On y retrouve trois étudiantes, Lorena qui est au centre du roman, et ses deux amies Lião et Ana Clara. Lesbienne ou pas, Lorena s'est prise d'amitié pour ces deux filles fort différentes. Elles incarnent chacune un personnage composé des éléments-clés d'une société brésilienne en pleine évolution. Lorena est la fille de Maminette, l'épouse d'un riche fazendeiro, qui a vendu le domaine pour s'installer en ville où sa vie tourne autour de son psychanalyste et de Mieux, l'amant attiré par sa fortune plus que par ses liftings. Ce qui alimente aussi les commérages des religieuses.
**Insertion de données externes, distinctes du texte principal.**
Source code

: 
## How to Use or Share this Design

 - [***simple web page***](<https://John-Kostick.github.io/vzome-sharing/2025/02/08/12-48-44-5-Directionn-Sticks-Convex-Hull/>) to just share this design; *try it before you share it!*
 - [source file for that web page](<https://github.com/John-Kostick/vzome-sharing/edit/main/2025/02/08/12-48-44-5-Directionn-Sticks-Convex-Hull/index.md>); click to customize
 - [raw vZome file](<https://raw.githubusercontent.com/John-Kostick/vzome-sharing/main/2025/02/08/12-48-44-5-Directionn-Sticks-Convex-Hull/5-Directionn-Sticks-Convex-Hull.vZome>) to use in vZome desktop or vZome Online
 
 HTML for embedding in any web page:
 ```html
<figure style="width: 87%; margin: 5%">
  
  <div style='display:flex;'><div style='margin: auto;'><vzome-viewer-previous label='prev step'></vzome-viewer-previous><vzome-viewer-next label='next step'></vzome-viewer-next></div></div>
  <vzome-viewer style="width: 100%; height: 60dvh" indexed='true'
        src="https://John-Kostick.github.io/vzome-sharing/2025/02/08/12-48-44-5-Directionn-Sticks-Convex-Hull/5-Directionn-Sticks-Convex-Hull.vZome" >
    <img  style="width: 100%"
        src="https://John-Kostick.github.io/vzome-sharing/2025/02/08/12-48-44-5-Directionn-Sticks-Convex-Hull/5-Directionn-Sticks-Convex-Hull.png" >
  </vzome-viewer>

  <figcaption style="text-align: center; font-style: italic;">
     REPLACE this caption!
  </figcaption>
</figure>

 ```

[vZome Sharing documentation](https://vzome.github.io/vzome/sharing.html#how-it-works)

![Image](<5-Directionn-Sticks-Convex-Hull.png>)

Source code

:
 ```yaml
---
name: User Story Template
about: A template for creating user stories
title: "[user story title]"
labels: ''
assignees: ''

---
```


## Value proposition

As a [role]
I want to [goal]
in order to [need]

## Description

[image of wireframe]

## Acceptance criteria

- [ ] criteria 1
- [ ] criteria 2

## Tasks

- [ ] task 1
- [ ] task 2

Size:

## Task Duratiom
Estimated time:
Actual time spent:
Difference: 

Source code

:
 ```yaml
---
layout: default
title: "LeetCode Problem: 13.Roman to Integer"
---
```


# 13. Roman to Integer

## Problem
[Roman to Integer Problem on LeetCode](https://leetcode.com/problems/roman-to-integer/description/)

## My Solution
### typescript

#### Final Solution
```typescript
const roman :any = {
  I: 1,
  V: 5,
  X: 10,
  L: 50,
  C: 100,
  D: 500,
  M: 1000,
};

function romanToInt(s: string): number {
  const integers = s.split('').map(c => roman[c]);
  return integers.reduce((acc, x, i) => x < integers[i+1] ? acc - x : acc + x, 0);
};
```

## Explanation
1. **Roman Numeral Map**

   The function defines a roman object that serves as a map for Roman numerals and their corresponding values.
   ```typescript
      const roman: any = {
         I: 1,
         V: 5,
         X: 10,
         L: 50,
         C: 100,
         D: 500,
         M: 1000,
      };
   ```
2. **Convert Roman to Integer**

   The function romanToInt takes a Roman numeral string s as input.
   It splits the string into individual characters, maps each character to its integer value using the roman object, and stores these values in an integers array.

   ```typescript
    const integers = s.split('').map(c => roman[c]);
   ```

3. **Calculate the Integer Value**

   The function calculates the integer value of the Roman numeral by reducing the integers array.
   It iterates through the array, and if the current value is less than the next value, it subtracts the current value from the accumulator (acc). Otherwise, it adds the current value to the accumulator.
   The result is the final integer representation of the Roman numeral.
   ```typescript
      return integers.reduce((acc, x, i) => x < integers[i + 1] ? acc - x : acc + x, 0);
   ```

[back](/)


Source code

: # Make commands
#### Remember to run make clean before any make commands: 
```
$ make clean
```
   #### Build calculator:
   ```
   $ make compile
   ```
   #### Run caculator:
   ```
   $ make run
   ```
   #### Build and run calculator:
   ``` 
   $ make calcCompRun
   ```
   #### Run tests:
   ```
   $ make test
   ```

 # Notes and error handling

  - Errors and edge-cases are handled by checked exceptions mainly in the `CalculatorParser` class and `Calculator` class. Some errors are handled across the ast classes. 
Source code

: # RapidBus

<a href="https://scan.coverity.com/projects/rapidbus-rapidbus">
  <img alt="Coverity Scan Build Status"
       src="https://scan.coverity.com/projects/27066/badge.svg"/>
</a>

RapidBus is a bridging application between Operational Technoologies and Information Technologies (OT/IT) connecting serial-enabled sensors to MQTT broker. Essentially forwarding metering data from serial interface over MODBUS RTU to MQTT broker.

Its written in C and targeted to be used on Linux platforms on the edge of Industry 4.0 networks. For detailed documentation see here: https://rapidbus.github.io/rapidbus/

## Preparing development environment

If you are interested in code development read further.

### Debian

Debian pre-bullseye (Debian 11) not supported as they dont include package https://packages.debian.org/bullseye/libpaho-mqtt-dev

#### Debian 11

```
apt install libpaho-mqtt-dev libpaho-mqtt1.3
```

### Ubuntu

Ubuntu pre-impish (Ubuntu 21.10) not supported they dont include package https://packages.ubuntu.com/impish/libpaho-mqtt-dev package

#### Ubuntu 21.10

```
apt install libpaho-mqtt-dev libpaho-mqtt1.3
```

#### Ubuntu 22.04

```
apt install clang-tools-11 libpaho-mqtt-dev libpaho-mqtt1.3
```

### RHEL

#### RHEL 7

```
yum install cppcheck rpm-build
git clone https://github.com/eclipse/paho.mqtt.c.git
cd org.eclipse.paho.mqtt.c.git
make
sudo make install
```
« Je suis sûre que c'est cette petite sainte nitouche qui a écrit la lettre anonyme truffée de dénonciations (…) Moi, une amorale indolente qui vit aux crochets d'une mère dépravée, laquelle corrompt les jeunes gens. « Que peut-on espérer d'une adolescente nantie d'une mère pareille? (…) Une femme sans scrupule, qui a fait interner un mari diminué et dilapide maintenant son argent avec un amant qui pourrait être son neveu. » Ce qui n'est pas vrai, Mieux n'est pas si jeune que ça. Dieu, si ma mère savait. Et cette autre lettre qui accuse sœur Clotilde d'avoir des conduites amoureuses avec sœur Priscila, une sale, très sale affaire : Ana a vu la lettre sur la table lorsqu'elle est allée parler avec mère Alix.»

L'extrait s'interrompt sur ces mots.